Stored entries
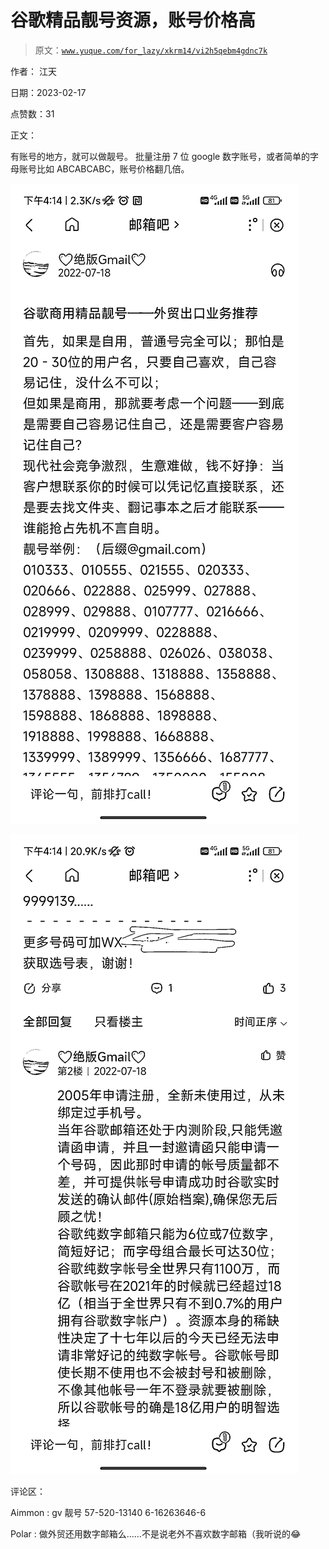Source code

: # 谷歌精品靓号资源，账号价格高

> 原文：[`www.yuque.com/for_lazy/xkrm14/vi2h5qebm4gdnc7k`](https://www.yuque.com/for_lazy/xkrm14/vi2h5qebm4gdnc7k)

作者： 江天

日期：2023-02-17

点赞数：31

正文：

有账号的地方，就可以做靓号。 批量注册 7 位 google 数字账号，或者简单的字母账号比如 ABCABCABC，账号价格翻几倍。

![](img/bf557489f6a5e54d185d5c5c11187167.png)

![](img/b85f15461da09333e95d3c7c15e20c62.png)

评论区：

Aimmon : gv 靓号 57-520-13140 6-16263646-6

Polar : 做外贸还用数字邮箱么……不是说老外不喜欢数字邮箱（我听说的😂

---

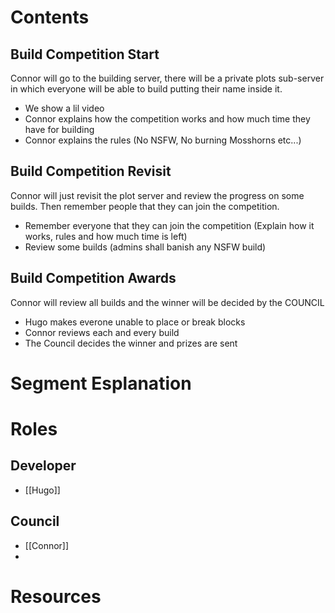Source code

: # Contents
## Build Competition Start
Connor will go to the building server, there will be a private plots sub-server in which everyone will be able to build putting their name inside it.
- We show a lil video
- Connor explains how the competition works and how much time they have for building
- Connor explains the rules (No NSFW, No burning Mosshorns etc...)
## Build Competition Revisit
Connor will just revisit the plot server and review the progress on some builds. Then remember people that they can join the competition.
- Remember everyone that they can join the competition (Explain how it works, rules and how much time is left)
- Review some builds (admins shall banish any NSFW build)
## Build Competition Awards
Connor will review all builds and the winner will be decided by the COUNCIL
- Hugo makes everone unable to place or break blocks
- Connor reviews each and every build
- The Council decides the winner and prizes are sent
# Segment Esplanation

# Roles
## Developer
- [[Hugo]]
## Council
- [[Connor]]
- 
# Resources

==

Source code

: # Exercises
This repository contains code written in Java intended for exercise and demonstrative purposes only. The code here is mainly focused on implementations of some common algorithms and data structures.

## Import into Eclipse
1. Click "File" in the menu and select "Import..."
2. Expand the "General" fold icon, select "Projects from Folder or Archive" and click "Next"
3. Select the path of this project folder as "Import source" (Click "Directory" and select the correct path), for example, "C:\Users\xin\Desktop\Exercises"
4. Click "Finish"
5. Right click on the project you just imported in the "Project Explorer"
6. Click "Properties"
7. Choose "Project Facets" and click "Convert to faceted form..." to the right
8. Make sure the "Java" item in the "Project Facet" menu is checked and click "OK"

:: Required work ::
Go through the data and gather every line that holds "they".

:: Solution ::
- Connor explains how the competition works and how much time they have for building
Connor will just revisit the plot server and review the progress on some builds. Then remember people that they can join the competition.
- Remember everyone that they can join the competition (Explain how it works, rules and how much time is left)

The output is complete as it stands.